得点ならずも垣間見せた攻撃センス
2011年6月にアルベルト・ザッケローニ監督に招集されてから丸3年。やっと訪れたチャンスを確実につかまないわけにはいかなかったのだ。
強い危機感が1つの形になって表れたのが、後半38分の本田のチーム2点目の場面だろう。本田→宇佐美→岡崎→香川とつながり、背番号10が左足シュートしたこぼれ球に本田が反応したゴールだったが、宇佐美も最前線にしっかりと詰めていた。
そして、香川からのスルーパスに抜け出した後半44分の決定機も彼らしさが前面に出ていた。角度のないところからのシュートは右ポストに当たって跳ね返り、代表デビュー戦初得点こそならなかったが、切れ味鋭い点取り屋の一端を垣間見せたと言っていい。

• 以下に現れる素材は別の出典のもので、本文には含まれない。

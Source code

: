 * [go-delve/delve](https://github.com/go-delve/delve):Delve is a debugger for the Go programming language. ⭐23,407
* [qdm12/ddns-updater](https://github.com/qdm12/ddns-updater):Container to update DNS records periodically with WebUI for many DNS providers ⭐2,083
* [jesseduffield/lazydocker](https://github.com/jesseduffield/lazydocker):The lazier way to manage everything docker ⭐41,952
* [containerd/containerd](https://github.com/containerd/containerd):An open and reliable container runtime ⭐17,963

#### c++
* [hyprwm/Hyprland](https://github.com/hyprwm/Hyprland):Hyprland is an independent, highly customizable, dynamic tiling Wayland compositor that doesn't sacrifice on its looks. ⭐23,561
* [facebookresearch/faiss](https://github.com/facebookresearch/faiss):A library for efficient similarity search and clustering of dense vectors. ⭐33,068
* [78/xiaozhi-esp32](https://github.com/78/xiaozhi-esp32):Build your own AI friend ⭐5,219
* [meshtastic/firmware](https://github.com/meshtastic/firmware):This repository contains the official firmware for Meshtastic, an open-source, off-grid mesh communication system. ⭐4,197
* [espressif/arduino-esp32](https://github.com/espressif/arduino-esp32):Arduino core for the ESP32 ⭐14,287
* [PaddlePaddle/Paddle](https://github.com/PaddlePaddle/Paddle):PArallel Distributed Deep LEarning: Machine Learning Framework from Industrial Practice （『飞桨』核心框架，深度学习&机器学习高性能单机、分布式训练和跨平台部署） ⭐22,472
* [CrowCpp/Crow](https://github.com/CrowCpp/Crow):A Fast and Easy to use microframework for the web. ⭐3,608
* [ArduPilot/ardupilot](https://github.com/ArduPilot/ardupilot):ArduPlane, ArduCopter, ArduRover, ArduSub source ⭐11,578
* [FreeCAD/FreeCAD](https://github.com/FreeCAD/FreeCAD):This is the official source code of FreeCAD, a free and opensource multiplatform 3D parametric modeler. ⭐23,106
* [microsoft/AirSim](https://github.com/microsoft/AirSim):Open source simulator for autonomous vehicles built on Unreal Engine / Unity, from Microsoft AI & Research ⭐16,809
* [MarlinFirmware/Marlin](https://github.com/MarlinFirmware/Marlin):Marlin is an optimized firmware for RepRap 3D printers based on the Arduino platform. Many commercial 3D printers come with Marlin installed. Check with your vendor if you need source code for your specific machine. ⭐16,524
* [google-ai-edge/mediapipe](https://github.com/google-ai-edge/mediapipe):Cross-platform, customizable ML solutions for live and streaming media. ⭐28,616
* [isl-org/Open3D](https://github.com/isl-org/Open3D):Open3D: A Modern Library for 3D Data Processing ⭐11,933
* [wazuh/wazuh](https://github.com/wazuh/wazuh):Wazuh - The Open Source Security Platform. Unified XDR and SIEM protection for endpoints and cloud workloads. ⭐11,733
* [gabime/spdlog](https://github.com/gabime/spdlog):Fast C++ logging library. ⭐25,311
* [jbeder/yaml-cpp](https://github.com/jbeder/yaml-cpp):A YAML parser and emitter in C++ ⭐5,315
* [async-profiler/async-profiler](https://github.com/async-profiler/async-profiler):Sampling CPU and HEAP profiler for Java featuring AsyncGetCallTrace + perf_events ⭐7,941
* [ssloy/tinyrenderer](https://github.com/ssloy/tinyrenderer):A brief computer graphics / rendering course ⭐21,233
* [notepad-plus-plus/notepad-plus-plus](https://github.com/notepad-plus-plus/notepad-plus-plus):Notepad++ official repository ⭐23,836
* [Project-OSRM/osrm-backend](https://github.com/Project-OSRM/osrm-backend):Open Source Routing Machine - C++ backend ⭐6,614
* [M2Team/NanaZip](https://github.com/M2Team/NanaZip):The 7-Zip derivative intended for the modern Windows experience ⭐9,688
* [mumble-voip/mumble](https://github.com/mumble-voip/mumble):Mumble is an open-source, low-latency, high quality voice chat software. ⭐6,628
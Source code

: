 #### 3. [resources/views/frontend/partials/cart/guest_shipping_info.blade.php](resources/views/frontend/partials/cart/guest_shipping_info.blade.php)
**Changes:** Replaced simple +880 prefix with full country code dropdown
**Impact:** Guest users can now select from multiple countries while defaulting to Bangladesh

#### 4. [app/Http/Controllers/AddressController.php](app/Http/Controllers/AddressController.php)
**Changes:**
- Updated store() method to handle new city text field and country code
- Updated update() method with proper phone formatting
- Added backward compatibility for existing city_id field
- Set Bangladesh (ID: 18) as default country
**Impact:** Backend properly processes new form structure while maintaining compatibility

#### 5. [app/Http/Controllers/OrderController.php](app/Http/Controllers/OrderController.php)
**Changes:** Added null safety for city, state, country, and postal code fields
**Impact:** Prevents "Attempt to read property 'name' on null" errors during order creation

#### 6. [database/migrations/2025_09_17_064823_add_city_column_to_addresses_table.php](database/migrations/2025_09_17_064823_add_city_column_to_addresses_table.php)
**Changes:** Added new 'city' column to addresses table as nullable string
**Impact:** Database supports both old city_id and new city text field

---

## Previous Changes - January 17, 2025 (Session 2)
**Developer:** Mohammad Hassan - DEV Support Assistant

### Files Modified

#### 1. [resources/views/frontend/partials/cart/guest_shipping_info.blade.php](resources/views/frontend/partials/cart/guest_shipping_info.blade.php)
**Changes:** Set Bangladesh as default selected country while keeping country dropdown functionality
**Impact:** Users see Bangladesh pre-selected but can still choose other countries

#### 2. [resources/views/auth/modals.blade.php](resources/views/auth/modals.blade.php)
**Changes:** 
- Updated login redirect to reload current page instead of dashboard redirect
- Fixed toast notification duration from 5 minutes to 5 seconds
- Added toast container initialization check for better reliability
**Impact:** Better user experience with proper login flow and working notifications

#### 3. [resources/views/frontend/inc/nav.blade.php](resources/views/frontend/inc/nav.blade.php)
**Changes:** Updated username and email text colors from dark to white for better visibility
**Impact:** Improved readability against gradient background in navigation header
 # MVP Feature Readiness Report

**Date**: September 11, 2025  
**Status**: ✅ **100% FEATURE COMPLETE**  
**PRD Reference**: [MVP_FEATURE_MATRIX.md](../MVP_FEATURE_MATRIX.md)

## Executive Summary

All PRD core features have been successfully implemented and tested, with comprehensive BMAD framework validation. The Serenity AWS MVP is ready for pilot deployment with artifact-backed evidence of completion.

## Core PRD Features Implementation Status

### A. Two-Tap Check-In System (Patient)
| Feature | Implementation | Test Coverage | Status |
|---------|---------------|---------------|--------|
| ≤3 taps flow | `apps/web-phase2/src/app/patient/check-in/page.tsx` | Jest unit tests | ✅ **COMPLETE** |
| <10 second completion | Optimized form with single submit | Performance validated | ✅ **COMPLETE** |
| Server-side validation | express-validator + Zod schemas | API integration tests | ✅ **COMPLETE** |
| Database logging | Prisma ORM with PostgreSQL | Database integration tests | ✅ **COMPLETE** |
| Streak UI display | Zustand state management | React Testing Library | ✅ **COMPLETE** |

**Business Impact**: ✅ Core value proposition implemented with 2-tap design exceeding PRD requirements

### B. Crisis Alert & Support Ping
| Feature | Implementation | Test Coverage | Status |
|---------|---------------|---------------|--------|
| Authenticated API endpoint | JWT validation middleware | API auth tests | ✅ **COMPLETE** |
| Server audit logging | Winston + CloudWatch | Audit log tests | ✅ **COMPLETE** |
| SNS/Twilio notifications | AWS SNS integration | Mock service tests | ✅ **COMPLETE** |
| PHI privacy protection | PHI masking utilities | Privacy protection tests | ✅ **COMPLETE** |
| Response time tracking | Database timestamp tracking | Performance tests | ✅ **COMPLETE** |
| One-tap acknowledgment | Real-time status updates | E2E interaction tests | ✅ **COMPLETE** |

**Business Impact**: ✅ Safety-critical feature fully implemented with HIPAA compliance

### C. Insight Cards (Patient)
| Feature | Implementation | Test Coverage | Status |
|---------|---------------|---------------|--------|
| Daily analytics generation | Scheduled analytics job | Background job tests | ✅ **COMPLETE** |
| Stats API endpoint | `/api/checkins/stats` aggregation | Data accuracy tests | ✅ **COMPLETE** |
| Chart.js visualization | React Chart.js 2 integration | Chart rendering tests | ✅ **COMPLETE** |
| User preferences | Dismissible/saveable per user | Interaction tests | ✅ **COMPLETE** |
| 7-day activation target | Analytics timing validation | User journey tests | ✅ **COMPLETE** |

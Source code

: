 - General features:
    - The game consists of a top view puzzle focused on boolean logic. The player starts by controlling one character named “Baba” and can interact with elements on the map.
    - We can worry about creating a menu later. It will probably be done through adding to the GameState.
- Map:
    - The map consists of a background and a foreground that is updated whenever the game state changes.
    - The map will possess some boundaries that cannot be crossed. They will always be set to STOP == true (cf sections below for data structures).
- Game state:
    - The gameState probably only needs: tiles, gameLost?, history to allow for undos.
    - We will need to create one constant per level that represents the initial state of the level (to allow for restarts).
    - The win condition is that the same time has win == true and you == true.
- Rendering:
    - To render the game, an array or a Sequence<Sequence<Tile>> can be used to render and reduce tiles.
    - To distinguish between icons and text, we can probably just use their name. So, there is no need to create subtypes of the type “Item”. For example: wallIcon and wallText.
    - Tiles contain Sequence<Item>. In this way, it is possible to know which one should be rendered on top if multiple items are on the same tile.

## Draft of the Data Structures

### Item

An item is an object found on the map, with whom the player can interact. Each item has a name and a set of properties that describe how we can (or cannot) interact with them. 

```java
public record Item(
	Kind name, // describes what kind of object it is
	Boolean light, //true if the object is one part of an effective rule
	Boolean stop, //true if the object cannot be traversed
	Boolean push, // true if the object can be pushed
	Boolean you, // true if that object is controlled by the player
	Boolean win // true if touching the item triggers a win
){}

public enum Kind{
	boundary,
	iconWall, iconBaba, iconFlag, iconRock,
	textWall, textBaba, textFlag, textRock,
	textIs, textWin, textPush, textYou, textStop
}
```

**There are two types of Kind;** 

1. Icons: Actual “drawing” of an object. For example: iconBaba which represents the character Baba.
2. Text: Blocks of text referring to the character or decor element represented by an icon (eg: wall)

わずか20分足らずの出場ではあったが、若い宇佐美にとって大きな前進だったのは間違いない。その充実の表情が一夜明けた28日の大分合宿最終日のトレーニングからもよく見て取れた。
この日はチュニジア戦の先発組を除くフィールドプレーヤーが10対5や8対8+GKといった実戦形式のトレーニングを消化。ハリルホジッチ監督が「次のウズベキスタン戦(31日=味スタ)ではメンバーをほとんど変える」と明言したこともあり、宇佐美も出場時間を少しでも増やすべく、懸命のアピールを続けていた。